Mr Lamy is wiping the slate clean before he leaves office
Now that the US government has passed a new tax bill which effectively repeals export subsidies for American companies, the European Union is prepared to lift economic sanctions, he said.
The move was described by some analysts as a timely and positive signal about trade relations.
Timely because it came just prior to Mr Lamy's departure from office at the end of this month.
Positive because it would give incoming trade commissioner Peter Mandelson, the UK politician, a more straightforward entry into what is bound to prove a complex job.
The trade dispute has focused on illegal export subsidies in the form of tax breaks which the US government has been giving to American exporters, known as the Foreign Sales Corporations.
Mr Mandelson will still have many other trade disputes with the US to deal with
Two years ago, the World Trade Organisation (WTO) said the tax breaks were illegal, giving the European Commission the green light to slap $4bn worth of trade sanctions on US goods.

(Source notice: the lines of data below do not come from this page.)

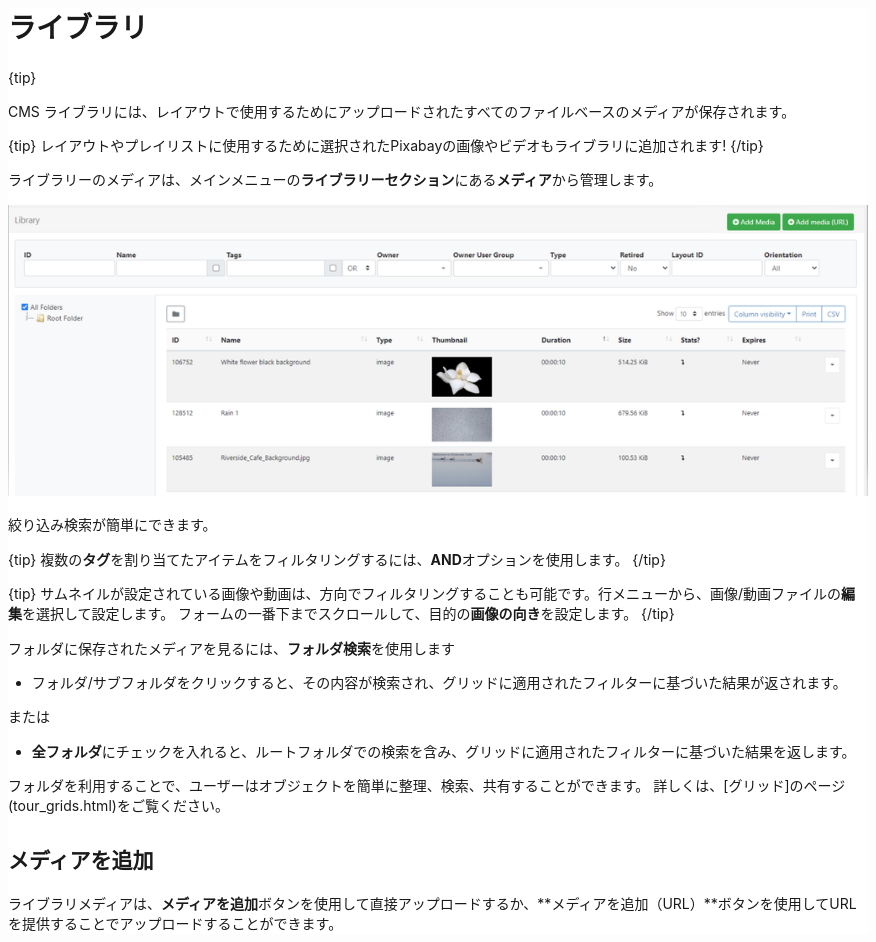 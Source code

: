 

# ライブラリ

{tip}

CMS ライブラリには、レイアウトで使用するためにアップロードされたすべてのファイルベースのメディアが保存されます。

{tip}
レイアウトやプレイリストに使用するために選択されたPixabayの画像やビデオもライブラリに追加されます!
{/tip}

ライブラリーのメディアは、メインメニューの**ライブラリーセクション**にある**メディア**から管理します。

![Media Library](img/v3.1_media_library_grid.png)

絞り込み検索が簡単にできます。

{tip}
複数の**タグ**を割り当てたアイテムをフィルタリングするには、**AND**オプションを使用します。
{/tip}

{tip}
サムネイルが設定されている画像や動画は、方向でフィルタリングすることも可能です。行メニューから、画像/動画ファイルの**編集**を選択して設定します。 フォームの一番下までスクロールして、目的の**画像の向き**を設定します。
{/tip}

フォルダに保存されたメディアを見るには、**フォルダ検索**を使用します

- フォルダ/サブフォルダをクリックすると、その内容が検索され、グリッドに適用されたフィルターに基づいた結果が返されます。

または

- **全フォルダ**にチェックを入れると、ルートフォルダでの検索を含み、グリッドに適用されたフィルターに基づいた結果を返します。


フォルダを利用することで、ユーザーはオブジェクトを簡単に整理、検索、共有することができます。 詳しくは、[グリッド]のページ(tour_grids.html)をご覧ください。

## メディアを追加

ライブラリメディアは、**メディアを追加**ボタンを使用して直接アップロードするか、**メディアを追加（URL）**ボタンを使用してURLを提供することでアップロードすることができます。
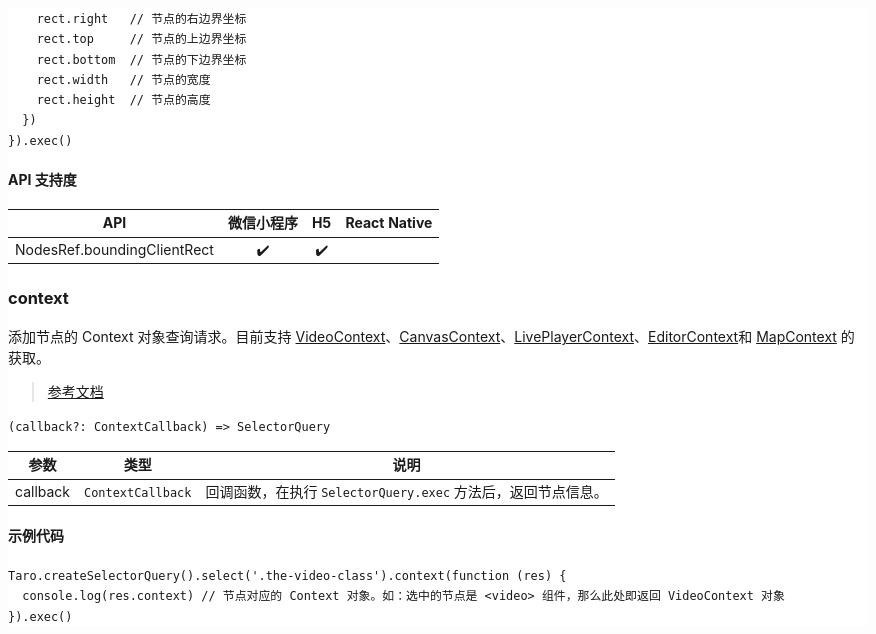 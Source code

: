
 ```tsx
    rect.right   // 节点的右边界坐标
    rect.top     // 节点的上边界坐标
    rect.bottom  // 节点的下边界坐标
    rect.width   // 节点的宽度
    rect.height  // 节点的高度
  })
}).exec()
```

#### API 支持度

| API | 微信小程序 | H5 | React Native |
| :---: | :---: | :---: | :---: |
| NodesRef.boundingClientRect | ✔️ | ✔️ |  |

### context

添加节点的 Context 对象查询请求。目前支持 [VideoContext](https://developers.weixin.qq.com/miniprogram/dev/api/media/video/VideoContext.html)、[CanvasContext](https://developers.weixin.qq.com/miniprogram/dev/api/canvas/CanvasContext.html)、[LivePlayerContext](https://developers.weixin.qq.com/miniprogram/dev/api/media/live/LivePlayerContext.html)、[EditorContext](https://developers.weixin.qq.com/miniprogram/dev/api/media/editor/EditorContext.html)和 [MapContext](https://developers.weixin.qq.com/miniprogram/dev/api/media/map/MapContext.html) 的获取。

> [参考文档](https://developers.weixin.qq.com/miniprogram/dev/api/wxml/NodesRef.context.html)

```tsx
(callback?: ContextCallback) => SelectorQuery
```

<table>
  <thead>
    <tr>
      <th>参数</th>
      <th>类型</th>
      <th>说明</th>
    </tr>
  </thead>
  <tbody>
    <tr>
      <td>callback</td>
      <td><code>ContextCallback</code></td>
      <td>回调函数，在执行 <code>SelectorQuery.exec</code> 方法后，返回节点信息。</td>
    </tr>
  </tbody>
</table>

#### 示例代码

```tsx
Taro.createSelectorQuery().select('.the-video-class').context(function (res) {
  console.log(res.context) // 节点对应的 Context 对象。如：选中的节点是 <video> 组件，那么此处即返回 VideoContext 对象
}).exec()
```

The EU's decision to lift the sanctions are seen as a measure of good will, not least since new US tax laws may still be found to breach international trade rules.
Mr Lamy acknowledged that he remains concerned about loopholes, but said he has asked a special panel at the World Trade Organisation to carry out further checks.
Consequently, this matter could return to haunt the US.
"There is the possibility of (renewed) sanctions," Mr Lamy said. "We'll see what WTO says."
There are a dozen or so transatlantic trade disputes pending at the WTO.
The WTO says tax breaks for US exporters were illegal
Mr Lamy along with his US counterpart, Robert Zoellick, has often complained that these disputes overshadow a larger, healthier picture of growing US-EU trade figures.
One of those shadows was, of course, this dispute over export subsidies.
The EU's sanctions affect a broad range of US products, from jewellery and textiles to agriculture.
Those US goods coming into the EU were charged a 5% duty in March this year, and the EU has been increasing the duty gradually each month.
This year the duties amounted to about $300m and they were set to more than double next year.
That figure may be a far cry from the $4bn the European Union is allowed to collect under the WTO ruling on US export subsidies, but it still amounts to the largest penalties ever charged in a transatlantic trade dispute.
Any reinstatement of sanctions, if US tax laws are still found to be in contravention of global trade rules, would be on a "much, much smaller" order of magnitude, Mr Lamy said.